Go through the entries one line at a time, and gather every line that has the word "from".
======
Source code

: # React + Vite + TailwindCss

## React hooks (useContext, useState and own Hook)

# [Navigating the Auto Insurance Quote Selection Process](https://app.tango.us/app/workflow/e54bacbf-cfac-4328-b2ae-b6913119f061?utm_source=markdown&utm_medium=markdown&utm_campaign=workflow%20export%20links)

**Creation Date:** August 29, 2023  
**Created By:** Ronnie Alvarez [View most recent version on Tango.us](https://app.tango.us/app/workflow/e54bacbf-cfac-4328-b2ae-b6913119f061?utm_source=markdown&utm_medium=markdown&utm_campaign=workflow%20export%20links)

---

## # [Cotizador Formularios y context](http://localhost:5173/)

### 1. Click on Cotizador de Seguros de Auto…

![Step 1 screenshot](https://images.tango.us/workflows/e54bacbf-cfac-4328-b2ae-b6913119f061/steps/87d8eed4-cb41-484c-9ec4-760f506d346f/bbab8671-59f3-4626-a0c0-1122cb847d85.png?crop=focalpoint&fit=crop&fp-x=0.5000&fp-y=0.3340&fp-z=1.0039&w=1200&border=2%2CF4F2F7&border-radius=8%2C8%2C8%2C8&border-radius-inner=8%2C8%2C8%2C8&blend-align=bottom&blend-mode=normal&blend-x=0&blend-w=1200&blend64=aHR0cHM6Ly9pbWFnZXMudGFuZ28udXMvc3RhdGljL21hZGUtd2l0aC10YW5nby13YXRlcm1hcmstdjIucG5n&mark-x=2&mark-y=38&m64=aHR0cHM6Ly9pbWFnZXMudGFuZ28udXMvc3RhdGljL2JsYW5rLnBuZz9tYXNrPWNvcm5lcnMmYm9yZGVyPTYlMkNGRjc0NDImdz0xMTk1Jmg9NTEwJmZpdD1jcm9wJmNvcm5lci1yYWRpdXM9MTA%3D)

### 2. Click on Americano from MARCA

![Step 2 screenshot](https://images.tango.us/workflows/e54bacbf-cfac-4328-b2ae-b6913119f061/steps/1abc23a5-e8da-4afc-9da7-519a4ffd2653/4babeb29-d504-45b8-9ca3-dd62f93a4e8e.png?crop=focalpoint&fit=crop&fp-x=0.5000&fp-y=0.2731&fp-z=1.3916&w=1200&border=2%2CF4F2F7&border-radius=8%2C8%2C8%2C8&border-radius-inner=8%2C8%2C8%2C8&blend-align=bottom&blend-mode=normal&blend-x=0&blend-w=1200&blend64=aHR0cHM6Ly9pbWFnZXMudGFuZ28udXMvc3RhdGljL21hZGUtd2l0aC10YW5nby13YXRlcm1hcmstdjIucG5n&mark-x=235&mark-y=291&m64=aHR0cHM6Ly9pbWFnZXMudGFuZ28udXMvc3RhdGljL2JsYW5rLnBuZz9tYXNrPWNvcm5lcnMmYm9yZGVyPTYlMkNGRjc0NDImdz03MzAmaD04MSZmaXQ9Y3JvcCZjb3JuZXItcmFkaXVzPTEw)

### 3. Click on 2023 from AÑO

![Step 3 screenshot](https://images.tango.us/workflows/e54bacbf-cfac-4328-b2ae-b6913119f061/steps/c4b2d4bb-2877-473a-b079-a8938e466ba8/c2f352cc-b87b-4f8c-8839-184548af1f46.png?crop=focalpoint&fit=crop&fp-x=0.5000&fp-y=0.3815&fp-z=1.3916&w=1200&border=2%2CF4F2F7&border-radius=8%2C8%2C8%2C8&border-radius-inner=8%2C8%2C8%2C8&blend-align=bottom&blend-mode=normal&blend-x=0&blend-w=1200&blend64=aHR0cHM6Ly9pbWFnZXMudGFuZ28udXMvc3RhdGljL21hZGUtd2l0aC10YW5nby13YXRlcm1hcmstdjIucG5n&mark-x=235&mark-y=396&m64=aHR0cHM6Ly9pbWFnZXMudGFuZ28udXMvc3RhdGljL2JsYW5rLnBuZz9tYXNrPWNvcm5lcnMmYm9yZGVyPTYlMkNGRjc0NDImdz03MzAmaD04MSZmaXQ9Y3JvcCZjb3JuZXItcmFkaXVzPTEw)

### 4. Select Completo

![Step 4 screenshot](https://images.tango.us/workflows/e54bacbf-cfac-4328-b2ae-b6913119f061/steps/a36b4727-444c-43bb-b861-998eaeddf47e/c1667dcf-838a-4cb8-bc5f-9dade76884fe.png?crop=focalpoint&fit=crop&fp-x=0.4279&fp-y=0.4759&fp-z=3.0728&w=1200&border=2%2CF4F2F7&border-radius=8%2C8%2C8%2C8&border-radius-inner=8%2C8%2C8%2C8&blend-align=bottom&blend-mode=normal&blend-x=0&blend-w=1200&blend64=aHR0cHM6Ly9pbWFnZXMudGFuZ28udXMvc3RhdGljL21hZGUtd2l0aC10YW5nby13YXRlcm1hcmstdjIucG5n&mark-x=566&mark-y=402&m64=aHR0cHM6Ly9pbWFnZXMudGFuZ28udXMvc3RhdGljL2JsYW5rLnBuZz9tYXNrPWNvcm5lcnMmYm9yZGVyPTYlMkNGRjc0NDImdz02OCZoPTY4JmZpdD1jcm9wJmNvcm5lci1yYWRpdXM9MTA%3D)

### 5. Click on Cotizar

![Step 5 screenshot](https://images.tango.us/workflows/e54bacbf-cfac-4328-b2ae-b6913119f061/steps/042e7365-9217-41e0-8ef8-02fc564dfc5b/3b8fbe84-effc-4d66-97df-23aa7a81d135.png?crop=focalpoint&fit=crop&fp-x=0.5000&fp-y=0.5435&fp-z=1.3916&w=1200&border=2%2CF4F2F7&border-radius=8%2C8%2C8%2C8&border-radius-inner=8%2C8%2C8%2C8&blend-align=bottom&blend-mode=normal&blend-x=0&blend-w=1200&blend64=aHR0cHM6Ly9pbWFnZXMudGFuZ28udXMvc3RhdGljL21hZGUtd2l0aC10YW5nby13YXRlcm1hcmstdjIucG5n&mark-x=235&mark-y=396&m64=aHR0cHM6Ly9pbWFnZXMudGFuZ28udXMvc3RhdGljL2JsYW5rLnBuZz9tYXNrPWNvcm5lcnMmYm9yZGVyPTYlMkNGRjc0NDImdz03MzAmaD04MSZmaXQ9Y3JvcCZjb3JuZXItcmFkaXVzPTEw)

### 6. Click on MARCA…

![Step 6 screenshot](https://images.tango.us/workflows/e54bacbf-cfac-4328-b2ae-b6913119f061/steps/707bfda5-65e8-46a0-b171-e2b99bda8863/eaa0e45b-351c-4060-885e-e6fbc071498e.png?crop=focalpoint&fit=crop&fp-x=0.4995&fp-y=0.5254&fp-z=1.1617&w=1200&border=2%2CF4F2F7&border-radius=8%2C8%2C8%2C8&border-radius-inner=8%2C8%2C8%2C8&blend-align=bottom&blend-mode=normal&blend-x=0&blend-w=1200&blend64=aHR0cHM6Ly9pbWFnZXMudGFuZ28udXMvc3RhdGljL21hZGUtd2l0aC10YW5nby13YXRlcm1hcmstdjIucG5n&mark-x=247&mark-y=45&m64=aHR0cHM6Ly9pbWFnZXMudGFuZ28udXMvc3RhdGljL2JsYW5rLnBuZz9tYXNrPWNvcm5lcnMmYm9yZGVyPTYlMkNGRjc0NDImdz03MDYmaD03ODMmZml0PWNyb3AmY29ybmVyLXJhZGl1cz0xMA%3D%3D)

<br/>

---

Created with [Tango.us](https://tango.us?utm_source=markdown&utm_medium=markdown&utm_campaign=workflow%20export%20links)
======
Written response:
### 2. Click on Americano from MARCA
### 3. Click on 2023 from AÑO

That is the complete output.